Researchers are combining the novel CD20-targeting agent ublituximab (TG-1101) with ibrutinib to determine whether the regimen can improve outcomes in CLL, particularly for patients whose disease has high-risk features.
Jeff Sharman, MD
The FDA’s approval of ibrutinib (Imbruvica) in February 2014 was a significant step forward in the management of chronic lymphocytic leukemia (CLL). However, the Bruton tyrosine kinase inhibitor is not curative, and relapse and resistance remain clinical challenges.
Now, researchers are combining the novel CD20-targeting agent ublituximab (TG-1101) with ibrutinib to determine whether the regimen can improve outcomes in CLL, particularly for patients whose disease has high-risk features.
“Patients usually do very well on ibrutinib; however, those patients who exhibit chromosome changes that designate high risk, such as 17p or 11q deletions and TP53 mutations, do not derive the same benefit as patients who lack these markers,” said Jeff Sharman, MD, medical director of Hematology Research for The US Oncology Network and director of research at the Willamette Valley Cancer Institute in Springfield, Oregon.
Sharman is principal investigator of the phase III GENUINE trial in which patients with previously treated high-risk CLL are being randomized to treatment with ublituximab in combination with ibrutinib versus ibrutinib alone.1
Ublituximab is a novel, chimeric monoclonal antibody targeting a unique epitope on the CD20 antigen and is glycoengineered to contain a low fucose content, according to Sharman and colleagues.2
The open-label GENUINE study, currently accruing patients at the Willamette Valley Cancer Institute and 150 other locations throughout the United States, is evaluating whether the addition of ublituximab to ibrutinib improves outcomes for patients with relapsed or refractory high-risk CLL whose disease exhibits at least one of the three high-risk cytogenetic features that Sharman described.
Patients who exhibit these high-risk markers tend to progress at a faster rate than patients without those features, said Sharman. “The median progression-free survival [PFS] in those with the 17p deletion is about 2 years. We’re trying to see if we can improve that with the addition of the CD20 antibody,” he said.
Previously treated patients with CLL will either receive ibrutinib as standard of care, or ibrutinib plus ublituximab on days 1, 8, and 15, and monthly thereafter. At baseline, patients will undergo fluorescence in situ hybridization (FISH) testing to determine the presence of high-risk markers. FISH status can change during the course of therapy.
“Deletions like 17p or 11q can be present at the time of diagnosis in 5% to 7% of patients, but it can rise to as much as 30% at relapse,” stated Sharman. “That’s a similar story with 11q deletions, which are present in about 10% of patients upfront and reach up to 30% in patients with relapse/refractory disease.”

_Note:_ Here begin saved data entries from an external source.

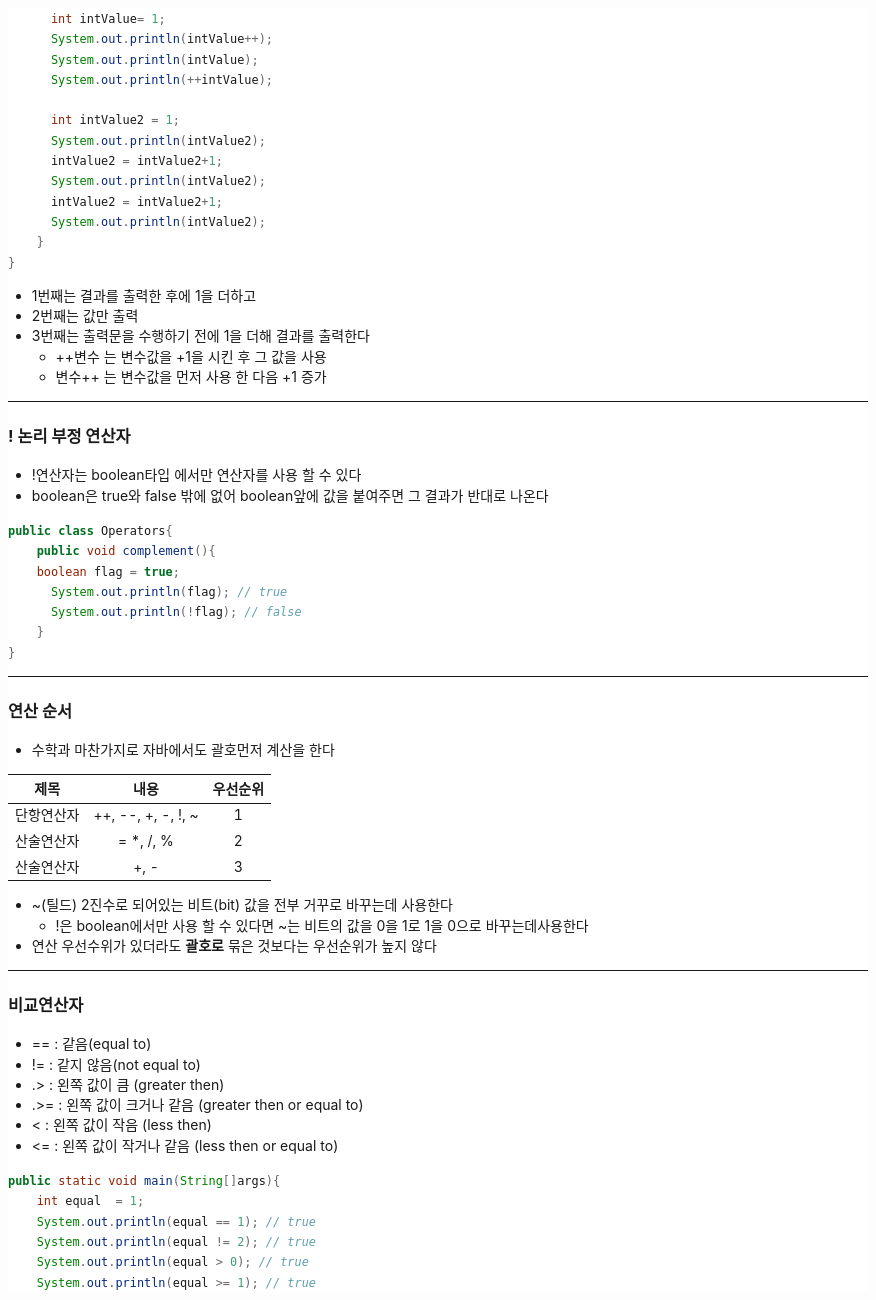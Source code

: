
 ```java
      int intValue= 1;
      System.out.println(intValue++);
      System.out.println(intValue);
      System.out.println(++intValue);
      
      int intValue2 = 1;
      System.out.println(intValue2);
      intValue2 = intValue2+1;
      System.out.println(intValue2);
      intValue2 = intValue2+1;
      System.out.println(intValue2);
    }
}
```
* 1번째는 결과를 출력한 후에 1을 더하고
* 2번째는 값만 출력
* 3번째는 출력문을 수행하기 전에 1을 더해 결과를 출력한다
  * ++변수 는 변수값을 +1을 시킨 후 그 값을 사용 
  * 변수++ 는 변수값을 먼저 사용 한 다음 +1 증가
***
### ! 논리 부정 연산자
* !연산자는 boolean타입 에서만 연산자를 사용 할 수 있다 
* boolean은 true와 false 밖에 없어 boolean앞에 값을 붙여주면 그 결과가 반대로 나온다
```java
public class Operators{
    public void complement(){
    boolean flag = true;
      System.out.println(flag); // true
      System.out.println(!flag); // false
    }
}
```
***
### 연산 순서
* 수학과 마찬가지로 자바에서도 괄호먼저 계산을 한다  

| 제목     |         내용         | 우선순위 |
|:------:|:------------------:|:--------:|
| 단항연산자  | ++, --, +, -, !, ~ |  1   |
| 산술연산자  |     = *, /, %      |  2   |
| 산술연산자  |        +, -        |  3   |

* ~(틸드) 2진수로 되어있는 비트(bit) 값을 전부 거꾸로 바꾸는데 사용한다 
   * !은 boolean에서만 사용 할 수 있다면 ~는 비트의 값을 0을 1로 1을 0으로 바꾸는데사용한다
*  연산 우선수위가 있더라도 **괄호로** 묶은 것보다는 우선순위가 높지 않다
****
### 비교연산자
* == : 같음(equal to)  
* != : 같지 않음(not equal to)
* .> : 왼쪽 값이 큼 (greater then)
* .>= : 왼쪽 값이 크거나 같음 (greater then or equal to)
* <  : 왼쪽 값이 작음 (less then)
* <= : 왼쪽 값이 작거나 같음 (less then or equal to)
```java
public static void main(String[]args){
    int equal  = 1;
    System.out.println(equal == 1); // true
    System.out.println(equal != 2); // true
    System.out.println(equal > 0); // true
    System.out.println(equal >= 1); // true
```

Sharman noted that the TP53 gene resides on chromosome 17p, but FISH only detects loss, not mutation. Patients screened for this study also have sequencing performed on the TP53 gene, and those with mutations are allowed to enroll. Study endpoints include overall response rate (ORR) and PFS. The FDA has granted the study sponsor, TG Therapeutics, Inc, a special protocol assessment (SPA). The SPA allows the sponsor to evaluate the ORR among the first two-thirds of participants enrolled, or approximately 200 patients.
If the ORR is better with the addition of the antibody than standard care alone, “it could lead to an accelerated approval of ublituximab with PFS serving as confirmation,” said Sharman. The trial, which seeks to enroll 330 participants, is aiming for a primary completion date of September 2016.
The groundwork for the GENUINE study was established through a phase II study in which patients with high-risk relapsed/refractory CLL received the combination of ibrutinib and ublituximab. 2 Overall, the study enrolled 44 patients including 48% (21 patients) with the high-risk features of 17p del, 11 q del, or mutated p53. Among 40 patients with CLL evaluable for efficacy at months 2 and 5, the ORR was 88%, with all but 4 responses classified as partial responses. The ORR rose to 95% among the 20 patients with high-risk CLL, with 3 patients achieving negative minimal residual disease status within 6 months of therapy.
The regimen was well tolerated, with the most common all-grade adverse events (AEs) among 44 patients evaluable for safety consisting of infusion reactions (45%), diarrhea (36%), and fatigue (30%). The most common grade 3-4 AEs included anemia and neutropenia (11% each) and infusion reactions (7%).
A number of studies have shown that adding ibrutinib to standard of care therapy has improved outcomes. Previously, the phase III HELIOS study3 combined ibrutinib with standard bendamustine and rituximab. Results indicated that the agent lowered the risk of disease progression by 80% in patients with relapsed/refractory CLL and small lymphocytic lymphoma (SLL).
“A reasonable criticism of the HELIOS trial is that it is unclear whether patients in the ibrutinib arm would have done better if they had received ibrutinib alone. So the question is, ‘Are these additional agents necessary over ibrutinib?’ I don’t think we have answered that yet,” said Sharman.